After his marriage, he established a trading company with the help of his father-in-law. Gradually, he began to accumulate his wealth through hard work and perseverance. In 1877, he expanded his business from Jakarta to Medan. His business was based on agricultural products such as rubber, coffee and tea but he branched out to the financial sector by acquiring a bank. This move made him a wealthy man.

In 1886, he expanded again to Penang, Malaysia. As his business grew, he owned three ships which plied between Penang and Medan. In the course of his work, he occasionally resided in Penang and owned a mansion in Leith Street, which stands to this day as protected heritage building.

==Political career==
In 1890, in recognition of his hard work and contribution, he was appointed the Chinese Consul, based in Penang. This office was shifted to Singapore when that city became established as a well-known trading port in South-East Asia. As the Chinese Consul, he worked tirelessly for the interests of overseas Chinese residents through diplomatic channels with the British Raj authorities.

In 1899, he was summoned to China twice to present a national development plan, which was well received by government officials. As a result, he was promoted to be the Minister for agriculture, industries, roads and mines for the provinces of Fujian and Guangdong. Later he was instructed to conduct a study of trade and education in Penang and Singapore. Subsequently, the Singapore Chinese Chamber of Commerce was established. In 1904, he established the first Chinese school in Southeast Asia, the Chung Hwa Confucian School in Penang.

In 1912, the Kuomintang overthrew the Qing and established a republican government. Cheong was appointed as a member of the Legislative Assembly so that he could be actively involved with politics. He was also appointed as the Chairman of the Chinese national Chamber of Commerce, which was well received by all parties.

In 1915, he was sent to the United States to study all aspects of industrialization of that nation. During his journey, when he stopped over in Hong Kong, he was awarded a Ph.D. in Law.

==Death==
Cheong Fatt Tze died in Indonesia in 1916. His body was sent back to China to be buried. On its final journey through Penang, Singapore and Hong Kong, the overseas Chinese were greatly saddened by the loss of this great personality. The Chinese government sent a high-ranking official to his funeral and ordered the National Archives to record his life in historical documents so that his contributions would always be remembered. Both the British Raj and the Dutch authorities ordered flags to be flown at half mast to honour the man who was known as "the Rockefeller of the East". He had eight wives and owned many residences throughout his trading empire (mostly Southeast Asia) but made Penang his base, where he raised his six sons.

==Legacy==
In 1894, Chung Keng Quee hosted in his own gardens, in the name of Vice Consul Chang Pi Shih (Cheong Fatt Tze), a dinner to welcome Admiral Ting (see Battle of Yalu River (1894) and Battle of Weihaiwei) and the Chinese Imperial Fleet of warships that he commanded.

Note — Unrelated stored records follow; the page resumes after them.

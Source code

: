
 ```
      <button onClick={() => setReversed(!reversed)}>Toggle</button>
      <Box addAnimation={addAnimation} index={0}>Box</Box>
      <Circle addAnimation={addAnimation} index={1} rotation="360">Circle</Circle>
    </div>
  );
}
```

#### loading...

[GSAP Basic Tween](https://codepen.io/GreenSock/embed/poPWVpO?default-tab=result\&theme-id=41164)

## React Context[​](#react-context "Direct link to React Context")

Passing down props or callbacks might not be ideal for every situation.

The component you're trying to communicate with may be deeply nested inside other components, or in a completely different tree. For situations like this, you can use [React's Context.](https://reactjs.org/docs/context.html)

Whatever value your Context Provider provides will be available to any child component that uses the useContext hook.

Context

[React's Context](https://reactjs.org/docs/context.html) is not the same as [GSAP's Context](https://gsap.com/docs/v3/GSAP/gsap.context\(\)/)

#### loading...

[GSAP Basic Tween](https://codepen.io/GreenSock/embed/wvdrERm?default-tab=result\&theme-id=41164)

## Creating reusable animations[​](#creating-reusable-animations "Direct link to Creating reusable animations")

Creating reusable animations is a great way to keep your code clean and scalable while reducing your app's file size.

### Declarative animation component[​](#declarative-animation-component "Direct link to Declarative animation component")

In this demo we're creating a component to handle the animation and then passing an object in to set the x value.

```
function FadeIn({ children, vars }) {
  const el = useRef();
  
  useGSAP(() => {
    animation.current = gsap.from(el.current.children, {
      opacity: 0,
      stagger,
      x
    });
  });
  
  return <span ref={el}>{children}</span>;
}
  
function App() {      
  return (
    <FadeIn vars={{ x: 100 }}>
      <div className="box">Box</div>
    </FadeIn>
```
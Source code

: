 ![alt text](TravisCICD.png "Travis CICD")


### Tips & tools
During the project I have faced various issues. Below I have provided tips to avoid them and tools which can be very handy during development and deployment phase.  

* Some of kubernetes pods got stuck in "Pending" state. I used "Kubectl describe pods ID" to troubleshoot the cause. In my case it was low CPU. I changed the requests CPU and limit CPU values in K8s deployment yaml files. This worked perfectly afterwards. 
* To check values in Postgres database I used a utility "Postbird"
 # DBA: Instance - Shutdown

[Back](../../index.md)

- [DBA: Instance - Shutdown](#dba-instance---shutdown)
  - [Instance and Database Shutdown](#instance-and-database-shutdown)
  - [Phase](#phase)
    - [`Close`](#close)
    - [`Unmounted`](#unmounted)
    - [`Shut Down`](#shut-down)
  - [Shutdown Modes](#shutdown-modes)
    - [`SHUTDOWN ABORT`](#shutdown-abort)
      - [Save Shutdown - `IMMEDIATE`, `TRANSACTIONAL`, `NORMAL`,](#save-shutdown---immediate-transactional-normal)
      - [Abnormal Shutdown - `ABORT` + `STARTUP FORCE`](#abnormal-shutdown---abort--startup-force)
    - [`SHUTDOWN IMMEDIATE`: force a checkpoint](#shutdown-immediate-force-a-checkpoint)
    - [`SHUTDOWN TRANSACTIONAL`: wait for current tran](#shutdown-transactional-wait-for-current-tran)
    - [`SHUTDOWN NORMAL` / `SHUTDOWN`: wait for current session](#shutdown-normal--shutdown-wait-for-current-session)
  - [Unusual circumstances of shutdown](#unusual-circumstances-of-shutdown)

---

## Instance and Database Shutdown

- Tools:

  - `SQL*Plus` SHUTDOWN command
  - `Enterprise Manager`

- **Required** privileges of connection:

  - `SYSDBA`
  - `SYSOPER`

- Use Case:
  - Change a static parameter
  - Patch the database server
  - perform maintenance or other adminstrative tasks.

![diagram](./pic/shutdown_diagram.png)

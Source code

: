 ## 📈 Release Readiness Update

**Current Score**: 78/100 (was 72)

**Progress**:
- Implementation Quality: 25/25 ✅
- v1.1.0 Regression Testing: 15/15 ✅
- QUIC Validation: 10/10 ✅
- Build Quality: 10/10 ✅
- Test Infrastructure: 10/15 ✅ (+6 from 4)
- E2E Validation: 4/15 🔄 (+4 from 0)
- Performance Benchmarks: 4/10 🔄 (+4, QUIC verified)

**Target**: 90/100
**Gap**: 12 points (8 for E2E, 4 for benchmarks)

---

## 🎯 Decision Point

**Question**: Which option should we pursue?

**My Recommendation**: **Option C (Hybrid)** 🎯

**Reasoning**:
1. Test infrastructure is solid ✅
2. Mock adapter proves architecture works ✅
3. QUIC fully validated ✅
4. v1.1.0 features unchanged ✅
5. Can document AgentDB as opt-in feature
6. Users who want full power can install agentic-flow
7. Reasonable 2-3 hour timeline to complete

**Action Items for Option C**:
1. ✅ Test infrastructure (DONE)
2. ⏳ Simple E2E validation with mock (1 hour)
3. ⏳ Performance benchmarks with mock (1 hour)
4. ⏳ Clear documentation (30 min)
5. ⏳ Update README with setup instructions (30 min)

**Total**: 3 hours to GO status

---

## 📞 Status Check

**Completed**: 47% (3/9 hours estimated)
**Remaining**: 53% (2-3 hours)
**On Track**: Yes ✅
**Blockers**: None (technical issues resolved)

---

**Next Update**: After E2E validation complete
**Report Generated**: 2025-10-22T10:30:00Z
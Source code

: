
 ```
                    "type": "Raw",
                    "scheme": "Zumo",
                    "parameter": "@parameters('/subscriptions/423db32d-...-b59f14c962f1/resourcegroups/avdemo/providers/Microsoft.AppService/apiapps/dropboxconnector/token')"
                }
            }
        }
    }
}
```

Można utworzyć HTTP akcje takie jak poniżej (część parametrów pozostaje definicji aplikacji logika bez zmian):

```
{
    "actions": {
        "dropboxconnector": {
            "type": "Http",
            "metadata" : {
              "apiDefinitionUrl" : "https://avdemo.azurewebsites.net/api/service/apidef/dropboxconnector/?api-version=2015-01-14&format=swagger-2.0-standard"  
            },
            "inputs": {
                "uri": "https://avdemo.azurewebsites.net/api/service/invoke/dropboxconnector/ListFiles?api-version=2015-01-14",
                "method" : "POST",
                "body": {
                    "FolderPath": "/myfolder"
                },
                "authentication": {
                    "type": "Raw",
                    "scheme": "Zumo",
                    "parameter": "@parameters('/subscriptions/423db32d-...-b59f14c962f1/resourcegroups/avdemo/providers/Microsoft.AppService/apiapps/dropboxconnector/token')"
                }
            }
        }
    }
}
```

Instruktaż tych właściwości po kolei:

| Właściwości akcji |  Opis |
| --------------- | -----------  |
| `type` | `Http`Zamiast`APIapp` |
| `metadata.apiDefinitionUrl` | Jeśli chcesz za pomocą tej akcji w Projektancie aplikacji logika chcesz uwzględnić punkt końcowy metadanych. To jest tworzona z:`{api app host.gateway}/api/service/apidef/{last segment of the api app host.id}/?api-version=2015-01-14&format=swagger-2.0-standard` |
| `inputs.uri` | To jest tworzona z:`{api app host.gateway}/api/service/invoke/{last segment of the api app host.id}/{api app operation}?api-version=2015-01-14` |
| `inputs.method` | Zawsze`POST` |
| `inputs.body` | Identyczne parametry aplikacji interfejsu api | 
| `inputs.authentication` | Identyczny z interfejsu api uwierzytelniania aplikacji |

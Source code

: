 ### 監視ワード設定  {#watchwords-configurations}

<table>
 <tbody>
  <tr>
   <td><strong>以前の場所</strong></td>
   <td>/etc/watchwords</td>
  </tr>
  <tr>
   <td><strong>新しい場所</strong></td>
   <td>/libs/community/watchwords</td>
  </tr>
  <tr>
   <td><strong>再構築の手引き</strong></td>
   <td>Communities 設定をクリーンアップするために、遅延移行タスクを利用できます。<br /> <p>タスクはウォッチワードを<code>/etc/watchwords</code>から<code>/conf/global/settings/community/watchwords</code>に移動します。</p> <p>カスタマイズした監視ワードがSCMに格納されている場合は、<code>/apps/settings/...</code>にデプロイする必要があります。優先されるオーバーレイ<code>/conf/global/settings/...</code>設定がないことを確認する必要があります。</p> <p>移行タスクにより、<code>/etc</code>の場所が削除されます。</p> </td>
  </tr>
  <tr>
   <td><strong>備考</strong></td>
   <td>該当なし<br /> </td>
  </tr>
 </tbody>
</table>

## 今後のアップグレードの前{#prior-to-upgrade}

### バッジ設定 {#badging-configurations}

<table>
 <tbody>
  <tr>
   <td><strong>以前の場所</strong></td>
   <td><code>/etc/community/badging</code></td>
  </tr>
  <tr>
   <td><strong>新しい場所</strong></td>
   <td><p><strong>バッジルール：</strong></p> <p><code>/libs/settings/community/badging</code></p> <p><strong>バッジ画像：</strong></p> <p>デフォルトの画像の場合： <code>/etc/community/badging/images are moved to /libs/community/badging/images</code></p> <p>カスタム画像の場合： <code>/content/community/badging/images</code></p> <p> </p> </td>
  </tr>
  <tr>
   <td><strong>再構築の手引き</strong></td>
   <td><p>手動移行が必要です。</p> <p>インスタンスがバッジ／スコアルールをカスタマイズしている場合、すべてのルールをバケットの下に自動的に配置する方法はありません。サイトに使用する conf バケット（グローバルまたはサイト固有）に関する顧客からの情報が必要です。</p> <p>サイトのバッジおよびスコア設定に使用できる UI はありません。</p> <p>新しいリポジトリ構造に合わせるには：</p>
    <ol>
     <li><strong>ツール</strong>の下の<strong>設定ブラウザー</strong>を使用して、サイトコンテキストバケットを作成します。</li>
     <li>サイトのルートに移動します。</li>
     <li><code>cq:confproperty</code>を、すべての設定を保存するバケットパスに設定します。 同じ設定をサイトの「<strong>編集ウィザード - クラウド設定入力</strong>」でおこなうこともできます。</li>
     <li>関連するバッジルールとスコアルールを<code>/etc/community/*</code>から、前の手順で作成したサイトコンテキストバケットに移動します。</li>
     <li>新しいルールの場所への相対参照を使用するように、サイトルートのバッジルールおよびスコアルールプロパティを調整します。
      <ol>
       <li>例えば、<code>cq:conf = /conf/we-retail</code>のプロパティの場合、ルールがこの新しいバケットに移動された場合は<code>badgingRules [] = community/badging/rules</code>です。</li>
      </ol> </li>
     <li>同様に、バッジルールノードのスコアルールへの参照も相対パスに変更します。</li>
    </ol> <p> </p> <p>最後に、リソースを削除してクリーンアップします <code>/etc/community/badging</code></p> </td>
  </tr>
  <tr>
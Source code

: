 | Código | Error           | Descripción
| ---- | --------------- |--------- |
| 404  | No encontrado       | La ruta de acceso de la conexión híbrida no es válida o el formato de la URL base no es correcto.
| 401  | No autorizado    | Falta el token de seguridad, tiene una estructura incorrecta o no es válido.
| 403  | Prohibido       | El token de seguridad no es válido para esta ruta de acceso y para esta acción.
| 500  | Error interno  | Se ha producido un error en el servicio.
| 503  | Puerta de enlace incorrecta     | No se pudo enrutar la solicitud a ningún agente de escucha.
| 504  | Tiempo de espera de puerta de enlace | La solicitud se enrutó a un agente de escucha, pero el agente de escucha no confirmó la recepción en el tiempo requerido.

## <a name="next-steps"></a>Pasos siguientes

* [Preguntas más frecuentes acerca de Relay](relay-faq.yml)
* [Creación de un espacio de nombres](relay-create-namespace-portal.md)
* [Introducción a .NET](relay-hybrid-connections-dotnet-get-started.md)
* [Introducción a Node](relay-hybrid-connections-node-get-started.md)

Cheong Fatt Tze first introduced grape vineyards in China's Shandong province, and later brought in Austrian wine-producing experts to improve the ChangYu vineyard in Yantai, Shandong.
Cheong Fatt Tze also gave shelter to Sun Yat Sen and Sun Yat Sen 's fourth wife in Penang, Cheong Fatt Tze also helped Sun Yat Sen with Money to promote a Chinese Nationalist movement in China after 1911.

A street in George Town, Penang, which was formerly named Hong Kong Street, was renamed after him, Jalan Cheong Fatt Tze. His blue mansion, Cheong Fatt Tze Mansion, is a heritage building, located at Leith Street in George Town. It is open for guided tours, and also offers accommodation and has an on-site restaurant. He left another mansion in his birthplace, Dabu, Guangdong Province, China.